=== Data for this exercise ===
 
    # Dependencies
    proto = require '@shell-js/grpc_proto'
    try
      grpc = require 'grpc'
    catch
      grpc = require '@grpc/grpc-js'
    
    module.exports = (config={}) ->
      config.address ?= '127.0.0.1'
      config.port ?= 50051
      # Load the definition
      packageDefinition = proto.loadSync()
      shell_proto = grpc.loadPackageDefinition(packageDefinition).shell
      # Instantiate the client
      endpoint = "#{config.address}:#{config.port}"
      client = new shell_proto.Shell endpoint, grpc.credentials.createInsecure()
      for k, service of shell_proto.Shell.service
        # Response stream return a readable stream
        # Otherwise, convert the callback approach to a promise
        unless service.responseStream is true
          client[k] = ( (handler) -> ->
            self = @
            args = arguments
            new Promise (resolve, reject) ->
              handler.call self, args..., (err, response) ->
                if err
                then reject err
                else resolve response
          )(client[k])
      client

* * *

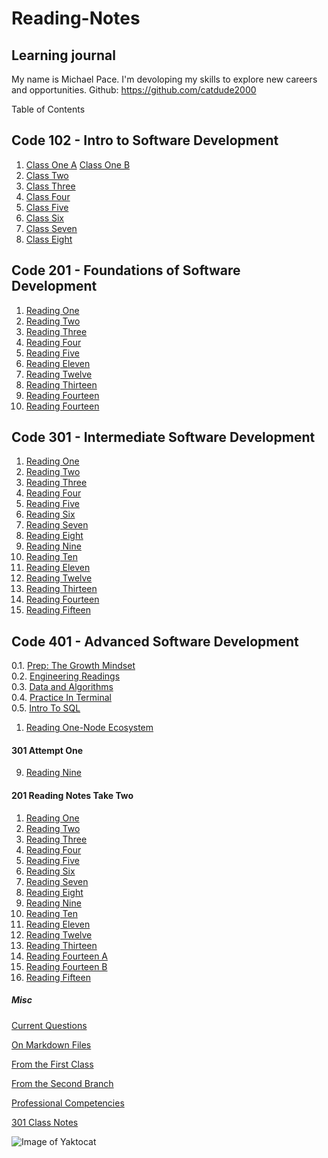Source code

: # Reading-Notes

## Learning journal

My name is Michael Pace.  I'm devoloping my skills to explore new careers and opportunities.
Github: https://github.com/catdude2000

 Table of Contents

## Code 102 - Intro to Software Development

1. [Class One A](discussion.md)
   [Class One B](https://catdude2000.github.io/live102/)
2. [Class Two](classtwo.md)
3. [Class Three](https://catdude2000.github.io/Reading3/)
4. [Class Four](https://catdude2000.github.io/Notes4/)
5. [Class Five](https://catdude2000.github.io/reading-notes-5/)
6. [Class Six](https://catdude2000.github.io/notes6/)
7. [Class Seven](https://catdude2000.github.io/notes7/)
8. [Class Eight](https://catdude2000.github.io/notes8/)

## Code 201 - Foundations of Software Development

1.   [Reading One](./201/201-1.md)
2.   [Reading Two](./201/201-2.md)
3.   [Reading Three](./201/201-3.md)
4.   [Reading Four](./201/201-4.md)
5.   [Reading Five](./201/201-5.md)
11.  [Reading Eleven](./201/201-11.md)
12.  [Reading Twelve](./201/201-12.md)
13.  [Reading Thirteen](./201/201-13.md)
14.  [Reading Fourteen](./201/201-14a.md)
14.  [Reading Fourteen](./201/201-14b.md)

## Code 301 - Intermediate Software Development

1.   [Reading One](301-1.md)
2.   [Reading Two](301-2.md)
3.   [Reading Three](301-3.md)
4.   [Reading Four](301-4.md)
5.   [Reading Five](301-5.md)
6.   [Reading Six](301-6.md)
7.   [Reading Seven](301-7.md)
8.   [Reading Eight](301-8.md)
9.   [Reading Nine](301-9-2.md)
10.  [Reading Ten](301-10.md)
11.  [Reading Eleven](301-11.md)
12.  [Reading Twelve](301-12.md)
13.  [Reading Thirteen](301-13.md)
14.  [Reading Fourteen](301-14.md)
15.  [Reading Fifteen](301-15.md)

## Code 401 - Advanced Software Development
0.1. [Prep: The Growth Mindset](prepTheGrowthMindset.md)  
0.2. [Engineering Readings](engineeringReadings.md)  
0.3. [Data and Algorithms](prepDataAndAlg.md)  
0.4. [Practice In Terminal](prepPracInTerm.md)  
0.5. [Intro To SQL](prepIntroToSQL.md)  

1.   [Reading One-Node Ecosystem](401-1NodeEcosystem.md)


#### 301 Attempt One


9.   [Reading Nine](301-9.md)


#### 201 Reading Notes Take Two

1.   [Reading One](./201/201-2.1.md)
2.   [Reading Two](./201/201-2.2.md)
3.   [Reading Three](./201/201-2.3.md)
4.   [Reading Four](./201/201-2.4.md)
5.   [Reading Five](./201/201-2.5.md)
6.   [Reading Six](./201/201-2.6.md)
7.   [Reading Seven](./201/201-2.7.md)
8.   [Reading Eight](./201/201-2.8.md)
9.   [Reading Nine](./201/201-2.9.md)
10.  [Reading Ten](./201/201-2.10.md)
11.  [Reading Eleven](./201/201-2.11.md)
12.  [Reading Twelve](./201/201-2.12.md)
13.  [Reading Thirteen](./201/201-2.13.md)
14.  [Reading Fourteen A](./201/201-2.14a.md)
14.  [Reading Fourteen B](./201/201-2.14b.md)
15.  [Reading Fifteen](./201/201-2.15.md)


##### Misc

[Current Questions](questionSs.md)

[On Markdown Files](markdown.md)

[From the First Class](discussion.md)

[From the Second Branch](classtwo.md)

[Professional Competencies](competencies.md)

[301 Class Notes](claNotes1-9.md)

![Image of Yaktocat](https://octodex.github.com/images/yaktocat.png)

=== Your task ===
Which lines above carry the string "endpoint"? Copy those lines.

=== Exercise solution ===
      endpoint = "#{config.address}:#{config.port}"
      client = new shell_proto.Shell endpoint, grpc.credentials.createInsecure()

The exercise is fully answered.